» **Directions for this task**: Output only the entries, exactly as given, without the pictures.

» **Supplied material**:
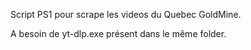 Script PS1 pour scrape les videos du Quebec GoldMine.

A besoin de yt-dlp.exe présent dans le même folder.
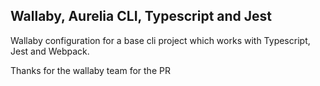 ## Wallaby, Aurelia CLI, Typescript and Jest

Wallaby configuration for a base cli project which works with Typescript, Jest and Webpack.

Thanks for the wallaby team for the PR
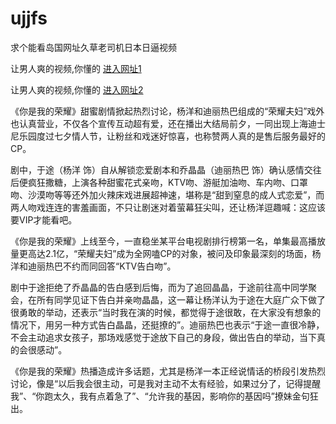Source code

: # ujjfs
求个能看岛国网址久草老司机日本日逼视频
                 
让男人爽的视频,你懂的  [进入网址1](https://jaakcc.com/?444)

让男人爽的视频,你懂的  [进入网址2](https://jaamcc.com/?444)

《你是我的荣耀》甜蜜剧情掀起热烈讨论，杨洋和迪丽热巴组成的“荣耀夫妇”戏外也认真营业，不仅各个宣传互动超有爱，还在播出大结局前夕，一同出现上海迪士尼乐园度过七夕情人节，让粉丝和戏迷好惊喜，也称赞两人真的是售后服务最好的CP。


剧中，于途（杨洋 饰）自从解锁恋爱剧本和乔晶晶（迪丽热巴 饰）确认感情交往后便疯狂撒糖，上演各种甜蜜花式亲吻，KTV吻、游艇加油吻、车内吻、口罩吻、沙漠吻等等还外加火辣床戏进展超神速，堪称是“甜到窒息的成人式恋爱”，而两人吻戏连连的害羞画面，不只让剧迷对着萤幕狂尖叫，还让杨洋逗趣喊：这应该要VIP才能看吧。

《你是我的荣耀》上线至今，一直稳坐某平台电视剧排行榜第一名，单集最高播放量更高达2.1亿，“荣耀夫妇”成为全网嗑CP的对象，被问及印象最深刻的场面，杨洋和迪丽热巴不约而同回答“KTV告白吻”。

剧中于途拒绝了乔晶晶的告白感到后悔，而为了追回晶晶，于途前往高中同学聚会，在所有同学见证下告白并亲吻晶晶，这一幕让杨洋认为于途在大庭广众下做了很勇敢的举动，还表示“当时我在演的时候，都觉得于途很敢，在大家没有想象的情况下，用另一种方式告白晶晶，还挺撩的”。迪丽热巴也表示“于途一直很冷静，不会主动追求女孩子，那场戏感觉于途放下自己的身段，做出告白的举动，当下真的会很感动”。

《你是我的荣耀》热播造成许多话题，尤其是杨洋一本正经说情话的桥段引发热烈讨论，像是“以后我会很主动，可是我对主动不太有经验，如果过分了，记得提醒我”、“你跑太久，我有点着急了”、“允许我的基因，影响你的基因吗”撩妹金句狂出。
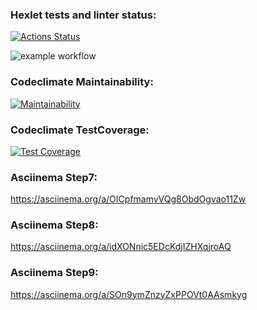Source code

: ### Hexlet tests and linter status:
[![Actions Status](https://github.com/a88217/java-project-71/actions/workflows/hexlet-check.yml/badge.svg)](https://github.com/a88217/java-project-71/actions)

![example workflow](https://github.com/a88217/java-project-71/actions/workflows/workflow.yml/badge.svg)

### Codeclimate Maintainability:
[![Maintainability](https://api.codeclimate.com/v1/badges/098528b02ee65fd10d06/maintainability)](https://codeclimate.com/github/a88217/java-project-71/maintainability)

### Codeclimate TestCoverage:
[![Test Coverage](https://api.codeclimate.com/v1/badges/098528b02ee65fd10d06/test_coverage)](https://codeclimate.com/github/a88217/java-project-71/test_coverage)

### Asciinema Step7:
https://asciinema.org/a/OICpfmamvVQg8ObdOgvao11Zw

### Asciinema Step8:
https://asciinema.org/a/idXONnic5EDcKdjIZHXqjroAQ

### Asciinema Step9:
https://asciinema.org/a/SOn9ymZnzyZxPPOVt0AAsmkyg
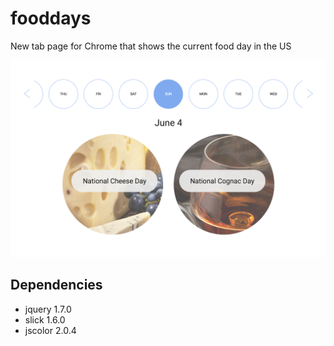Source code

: # fooddays
New tab page for Chrome that shows the current food day in the US

![screenshot](https://raw.githubusercontent.com/ihurrahi/fooddays/master/screenshot1.png "Screenshot")

## Dependencies
* jquery 1.7.0
* slick 1.6.0
* jscolor 2.0.4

» **Task output**:
 Script PS1 pour scrape les videos du Quebec GoldMine.

A besoin de yt-dlp.exe présent dans le même folder.
 ## Wallaby, Aurelia CLI, Typescript and Jest

Wallaby configuration for a base cli project which works with Typescript, Jest and Webpack.

Thanks for the wallaby team for the PR
Source code

: # ujjfs
求个能看岛国网址久草老司机日本日逼视频
                 
让男人爽的视频,你懂的  [进入网址1](https://jaakcc.com/?444)

让男人爽的视频,你懂的  [进入网址2](https://jaamcc.com/?444)

《你是我的荣耀》甜蜜剧情掀起热烈讨论，杨洋和迪丽热巴组成的“荣耀夫妇”戏外也认真营业，不仅各个宣传互动超有爱，还在播出大结局前夕，一同出现上海迪士尼乐园度过七夕情人节，让粉丝和戏迷好惊喜，也称赞两人真的是售后服务最好的CP。


剧中，于途（杨洋 饰）自从解锁恋爱剧本和乔晶晶（迪丽热巴 饰）确认感情交往后便疯狂撒糖，上演各种甜蜜花式亲吻，KTV吻、游艇加油吻、车内吻、口罩吻、沙漠吻等等还外加火辣床戏进展超神速，堪称是“甜到窒息的成人式恋爱”，而两人吻戏连连的害羞画面，不只让剧迷对着萤幕狂尖叫，还让杨洋逗趣喊：这应该要VIP才能看吧。

《你是我的荣耀》上线至今，一直稳坐某平台电视剧排行榜第一名，单集最高播放量更高达2.1亿，“荣耀夫妇”成为全网嗑CP的对象，被问及印象最深刻的场面，杨洋和迪丽热巴不约而同回答“KTV告白吻”。

剧中于途拒绝了乔晶晶的告白感到后悔，而为了追回晶晶，于途前往高中同学聚会，在所有同学见证下告白并亲吻晶晶，这一幕让杨洋认为于途在大庭广众下做了很勇敢的举动，还表示“当时我在演的时候，都觉得于途很敢，在大家没有想象的情况下，用另一种方式告白晶晶，还挺撩的”。迪丽热巴也表示“于途一直很冷静，不会主动追求女孩子，那场戏感觉于途放下自己的身段，做出告白的举动，当下真的会很感动”。

《你是我的荣耀》热播造成许多话题，尤其是杨洋一本正经说情话的桥段引发热烈讨论，像是“以后我会很主动，可是我对主动不太有经验，如果过分了，记得提醒我”、“你跑太久，我有点着急了”、“允许我的基因，影响你的基因吗”撩妹金句狂出。
Source code

: ### Hexlet tests and linter status:
[![Actions Status](https://github.com/a88217/java-project-71/actions/workflows/hexlet-check.yml/badge.svg)](https://github.com/a88217/java-project-71/actions)

![example workflow](https://github.com/a88217/java-project-71/actions/workflows/workflow.yml/badge.svg)

### Codeclimate Maintainability:
[![Maintainability](https://api.codeclimate.com/v1/badges/098528b02ee65fd10d06/maintainability)](https://codeclimate.com/github/a88217/java-project-71/maintainability)

### Codeclimate TestCoverage:
[![Test Coverage](https://api.codeclimate.com/v1/badges/098528b02ee65fd10d06/test_coverage)](https://codeclimate.com/github/a88217/java-project-71/test_coverage)

### Asciinema Step7:
https://asciinema.org/a/OICpfmamvVQg8ObdOgvao11Zw

### Asciinema Step8:
https://asciinema.org/a/idXONnic5EDcKdjIZHXqjroAQ

### Asciinema Step9:
https://asciinema.org/a/SOn9ymZnzyZxPPOVt0AAsmkyg
Source code

: # fooddays
New tab page for Chrome that shows the current food day in the US

![screenshot](https://raw.githubusercontent.com/ihurrahi/fooddays/master/screenshot1.png "Screenshot")

## Dependencies
* jquery 1.7.0
* slick 1.6.0
* jscolor 2.0.4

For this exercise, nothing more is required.